• _The task_:
Repeat precisely the span of lines below that opens with the line containing "now you can" and closes with the line containing "3. commit your", both included.

(Stored data entries)
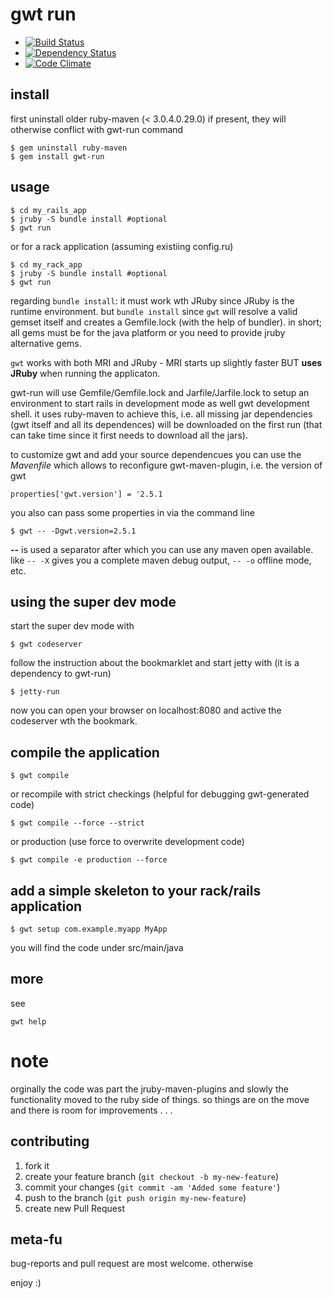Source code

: # gwt run 

* [![Build Status](https://secure.travis-ci.org/mkristian/gwt-run.png)](http://travis-ci.org/mkristian/gwt-run)
* [![Dependency Status](https://gemnasium.com/mkristian/gwt-run.png)](https://gemnasium.com/mkristian/gwt-run)
* [![Code Climate](https://codeclimate.com/github/mkristian/gwt-run.png)](https://codeclimate.com/github/mkristian/gwt-run)


## install ##

first uninstall older ruby-maven (< 3.0.4.0.29.0) if present, they will otherwise conflict with gwt-run command

    $ gem uninstall ruby-maven
	$ gem install gwt-run

## usage ##

    $ cd my_rails_app
 	$ jruby -S bundle install #optional
	$ gwt run

or for a rack application (assuming existiing config.ru)

    $ cd my_rack_app
 	$ jruby -S bundle install #optional
	$ gwt run

regarding `bundle install`: it must work wth JRuby since JRuby is the runtime environment. but `bundle install` since `gwt` will resolve a valid gemset itself and creates a Gemfile.lock (with the help of bundler). in short; all gems must be for the java platform or you need to provide jruby alternative gems.

`gwt` works with both MRI and JRuby - MRI starts up slightly faster BUT **uses JRuby** when running the applicaton.

gwt-run will use Gemfile/Gemfile.lock and Jarfile/Jarfile.lock to setup an environment to start rails in development mode as well gwt development shell. it uses ruby-maven to achieve this, i.e. all missing jar dependencies (gwt itself and all its dependences) will be downloaded on the first run (that can take time since it first needs to download all the jars).

to customize gwt and add your source dependencues you can use the _Mavenfile_ which allows to reconfigure gwt-maven-plugin, i.e. the version of gwt

    properties['gwt.version'] = '2.5.1

you also can pass some properties in via the command line

	$ gwt -- -Dgwt.version=2.5.1
	
**--** is used a separator after which you can use any maven open available. like `-- -X` gives you a complete maven debug output, `-- -o` offline mode, etc.

## using the super dev mode ##

start the super dev mode with

    $ gwt codeserver
	
follow the instruction about the bookmarklet and start jetty with (it is a dependency to gwt-run)
   
    $ jetty-run
	
now you can open your browser on localhost:8080 and active the codeserver wth the bookmark.

## compile the application ##

    $ gwt compile
	
or recompile with strict checkings (helpful for debugging gwt-generated code)

    $ gwt compile --force --strict
	
or production (use force to overwrite development code)

    $ gwt compile -e production --force
	
## add a simple skeleton to your rack/rails application

    $ gwt setup com.example.myapp MyApp
	
you will find the code under src/main/java

## more ##

see

    gwt help
	 
# note #

orginally the code was part the jruby-maven-plugins and slowly the functionality moved to the ruby side of things. so things are on the move and there is room for improvements . . .
    
contributing
------------

1. fork it
2. create your feature branch (`git checkout -b my-new-feature`)
3. commit your changes (`git commit -am 'Added some feature'`)
4. push to the branch (`git push origin my-new-feature`)
5. create new Pull Request

meta-fu
-------

bug-reports and pull request are most welcome. otherwise

enjoy :)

• _Solution to the problem_:
now you can open your browser on localhost:8080 and active the codeserver wth the bookmark.

## compile the application ##

    $ gwt compile
	
or recompile with strict checkings (helpful for debugging gwt-generated code)

    $ gwt compile --force --strict
	
or production (use force to overwrite development code)

    $ gwt compile -e production --force
	
## add a simple skeleton to your rack/rails application

    $ gwt setup com.example.myapp MyApp
	
you will find the code under src/main/java

## more ##

see

    gwt help
	 
# note #

orginally the code was part the jruby-maven-plugins and slowly the functionality moved to the ruby side of things. so things are on the move and there is room for improvements . . .
    
contributing
------------

1. fork it
2. create your feature branch (`git checkout -b my-new-feature`)
3. commit your changes (`git commit -am 'Added some feature'`)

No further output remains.